Directions for this task:
For every line in the records that has the word "hline", make a copy.

Data provided:
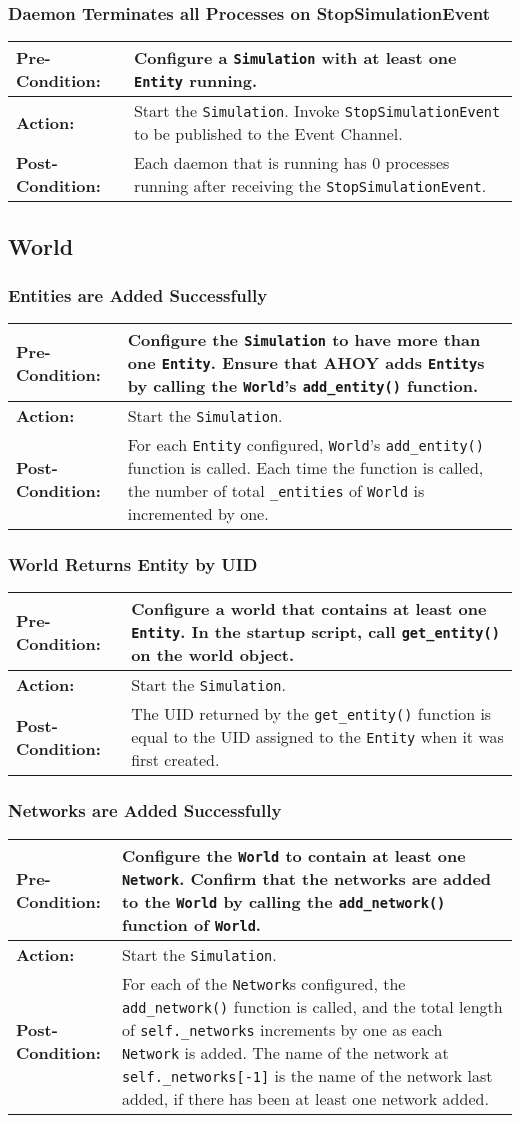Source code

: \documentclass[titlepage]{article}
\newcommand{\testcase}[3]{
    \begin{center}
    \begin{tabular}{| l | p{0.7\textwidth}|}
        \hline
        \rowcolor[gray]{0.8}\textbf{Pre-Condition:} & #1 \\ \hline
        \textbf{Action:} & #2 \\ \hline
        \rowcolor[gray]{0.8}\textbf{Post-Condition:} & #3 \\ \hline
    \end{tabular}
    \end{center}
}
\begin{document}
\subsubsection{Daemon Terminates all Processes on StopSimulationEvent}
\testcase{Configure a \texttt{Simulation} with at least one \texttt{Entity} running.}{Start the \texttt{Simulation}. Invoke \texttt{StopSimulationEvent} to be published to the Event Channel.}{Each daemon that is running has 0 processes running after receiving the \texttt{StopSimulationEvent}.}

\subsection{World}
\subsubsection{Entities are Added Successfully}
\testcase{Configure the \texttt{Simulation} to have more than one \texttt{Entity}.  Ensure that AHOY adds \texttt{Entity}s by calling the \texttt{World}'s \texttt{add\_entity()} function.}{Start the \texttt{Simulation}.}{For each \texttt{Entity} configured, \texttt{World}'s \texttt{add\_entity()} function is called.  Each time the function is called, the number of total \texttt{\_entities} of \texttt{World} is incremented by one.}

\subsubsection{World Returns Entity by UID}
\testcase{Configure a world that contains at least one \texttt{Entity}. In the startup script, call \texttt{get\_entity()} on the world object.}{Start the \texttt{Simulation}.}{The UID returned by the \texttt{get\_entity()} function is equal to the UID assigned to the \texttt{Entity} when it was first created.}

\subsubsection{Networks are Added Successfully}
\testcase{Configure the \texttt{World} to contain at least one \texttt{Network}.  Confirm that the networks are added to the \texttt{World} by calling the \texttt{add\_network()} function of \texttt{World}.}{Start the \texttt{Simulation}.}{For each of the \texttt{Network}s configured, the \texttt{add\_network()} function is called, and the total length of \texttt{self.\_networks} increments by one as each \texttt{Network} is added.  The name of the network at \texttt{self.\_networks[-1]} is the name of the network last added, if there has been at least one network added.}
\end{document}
* * *
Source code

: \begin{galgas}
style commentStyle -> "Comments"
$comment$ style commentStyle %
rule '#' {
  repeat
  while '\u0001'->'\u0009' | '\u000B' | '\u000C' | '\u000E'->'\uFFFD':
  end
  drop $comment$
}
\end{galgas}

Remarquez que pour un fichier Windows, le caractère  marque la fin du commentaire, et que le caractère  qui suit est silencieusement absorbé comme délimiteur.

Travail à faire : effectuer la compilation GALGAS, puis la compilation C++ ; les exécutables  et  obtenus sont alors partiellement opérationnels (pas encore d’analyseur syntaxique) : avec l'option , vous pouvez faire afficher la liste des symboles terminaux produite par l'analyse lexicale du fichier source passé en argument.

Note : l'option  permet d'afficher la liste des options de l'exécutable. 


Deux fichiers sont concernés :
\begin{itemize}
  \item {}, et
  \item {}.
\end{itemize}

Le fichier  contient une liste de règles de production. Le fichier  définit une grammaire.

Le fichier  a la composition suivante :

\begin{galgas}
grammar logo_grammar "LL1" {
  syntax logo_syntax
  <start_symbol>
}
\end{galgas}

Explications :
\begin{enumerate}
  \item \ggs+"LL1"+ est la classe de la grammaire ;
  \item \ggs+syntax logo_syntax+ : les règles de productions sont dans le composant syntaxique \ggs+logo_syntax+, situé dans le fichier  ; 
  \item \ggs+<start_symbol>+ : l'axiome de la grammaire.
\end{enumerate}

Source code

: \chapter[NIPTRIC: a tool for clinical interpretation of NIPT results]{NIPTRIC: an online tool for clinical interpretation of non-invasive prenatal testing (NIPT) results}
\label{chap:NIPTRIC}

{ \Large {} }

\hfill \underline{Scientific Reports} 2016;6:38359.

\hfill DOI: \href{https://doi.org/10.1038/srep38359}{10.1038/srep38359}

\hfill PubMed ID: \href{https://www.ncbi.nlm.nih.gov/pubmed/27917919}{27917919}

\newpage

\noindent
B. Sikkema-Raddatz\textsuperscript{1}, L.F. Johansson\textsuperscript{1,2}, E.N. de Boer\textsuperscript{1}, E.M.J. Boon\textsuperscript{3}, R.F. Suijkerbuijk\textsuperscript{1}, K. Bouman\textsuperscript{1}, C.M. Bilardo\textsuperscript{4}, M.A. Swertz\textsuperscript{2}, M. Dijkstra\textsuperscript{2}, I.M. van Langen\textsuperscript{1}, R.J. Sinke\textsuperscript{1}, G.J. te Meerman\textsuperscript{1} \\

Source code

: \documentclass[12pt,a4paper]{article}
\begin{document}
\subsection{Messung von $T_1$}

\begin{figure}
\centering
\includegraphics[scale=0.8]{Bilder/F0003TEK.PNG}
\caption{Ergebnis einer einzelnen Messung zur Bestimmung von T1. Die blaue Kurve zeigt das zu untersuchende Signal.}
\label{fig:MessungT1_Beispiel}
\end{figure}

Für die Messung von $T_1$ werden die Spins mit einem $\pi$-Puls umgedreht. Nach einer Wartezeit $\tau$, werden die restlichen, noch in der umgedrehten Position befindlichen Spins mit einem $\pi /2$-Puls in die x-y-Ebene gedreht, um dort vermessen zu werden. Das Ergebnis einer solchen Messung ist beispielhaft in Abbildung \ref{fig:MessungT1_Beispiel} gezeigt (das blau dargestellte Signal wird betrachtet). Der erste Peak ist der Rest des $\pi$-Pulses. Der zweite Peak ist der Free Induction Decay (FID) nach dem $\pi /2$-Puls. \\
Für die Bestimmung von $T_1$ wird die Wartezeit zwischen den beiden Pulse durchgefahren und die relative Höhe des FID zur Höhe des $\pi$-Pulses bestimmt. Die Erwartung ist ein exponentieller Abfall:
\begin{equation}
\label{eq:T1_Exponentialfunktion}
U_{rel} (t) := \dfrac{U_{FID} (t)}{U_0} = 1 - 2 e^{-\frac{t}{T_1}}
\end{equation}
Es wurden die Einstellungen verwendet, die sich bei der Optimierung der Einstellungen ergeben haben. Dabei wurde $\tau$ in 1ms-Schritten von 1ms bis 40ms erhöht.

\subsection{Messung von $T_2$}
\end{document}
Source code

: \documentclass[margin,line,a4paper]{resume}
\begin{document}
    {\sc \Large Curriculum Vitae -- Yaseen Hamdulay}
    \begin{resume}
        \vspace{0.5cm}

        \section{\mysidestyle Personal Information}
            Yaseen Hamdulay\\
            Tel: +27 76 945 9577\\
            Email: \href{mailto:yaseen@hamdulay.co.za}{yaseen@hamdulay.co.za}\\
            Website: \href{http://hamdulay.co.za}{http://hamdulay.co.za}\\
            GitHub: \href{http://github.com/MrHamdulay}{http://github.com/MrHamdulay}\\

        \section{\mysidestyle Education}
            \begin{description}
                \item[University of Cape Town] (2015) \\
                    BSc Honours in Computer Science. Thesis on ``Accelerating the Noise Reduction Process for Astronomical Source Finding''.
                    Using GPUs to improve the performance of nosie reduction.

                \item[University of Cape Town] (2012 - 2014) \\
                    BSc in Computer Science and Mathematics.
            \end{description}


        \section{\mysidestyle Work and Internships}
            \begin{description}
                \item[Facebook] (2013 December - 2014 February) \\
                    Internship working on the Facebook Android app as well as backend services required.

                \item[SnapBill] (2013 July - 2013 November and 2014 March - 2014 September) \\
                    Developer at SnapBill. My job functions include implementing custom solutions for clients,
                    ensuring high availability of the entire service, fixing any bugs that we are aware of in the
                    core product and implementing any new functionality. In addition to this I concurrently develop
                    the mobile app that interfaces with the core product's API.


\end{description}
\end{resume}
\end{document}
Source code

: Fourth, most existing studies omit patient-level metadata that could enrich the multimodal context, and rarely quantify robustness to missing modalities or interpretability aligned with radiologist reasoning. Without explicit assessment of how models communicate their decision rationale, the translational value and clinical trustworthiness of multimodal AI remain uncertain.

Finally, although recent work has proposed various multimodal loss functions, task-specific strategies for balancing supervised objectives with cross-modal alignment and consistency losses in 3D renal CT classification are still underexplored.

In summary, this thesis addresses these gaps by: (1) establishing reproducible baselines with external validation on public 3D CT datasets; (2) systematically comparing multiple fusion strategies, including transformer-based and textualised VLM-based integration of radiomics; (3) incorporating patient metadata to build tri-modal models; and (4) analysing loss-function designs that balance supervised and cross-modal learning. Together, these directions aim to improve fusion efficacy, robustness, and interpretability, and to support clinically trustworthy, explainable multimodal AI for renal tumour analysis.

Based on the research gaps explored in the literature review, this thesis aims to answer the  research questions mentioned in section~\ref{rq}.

Response below:
        \hline
        \rowcolor[gray]{0.8}\textbf{Pre-Condition:} & #1 \\ \hline
        \textbf{Action:} & #2 \\ \hline
        \rowcolor[gray]{0.8}\textbf{Post-Condition:} & #3 \\ \hline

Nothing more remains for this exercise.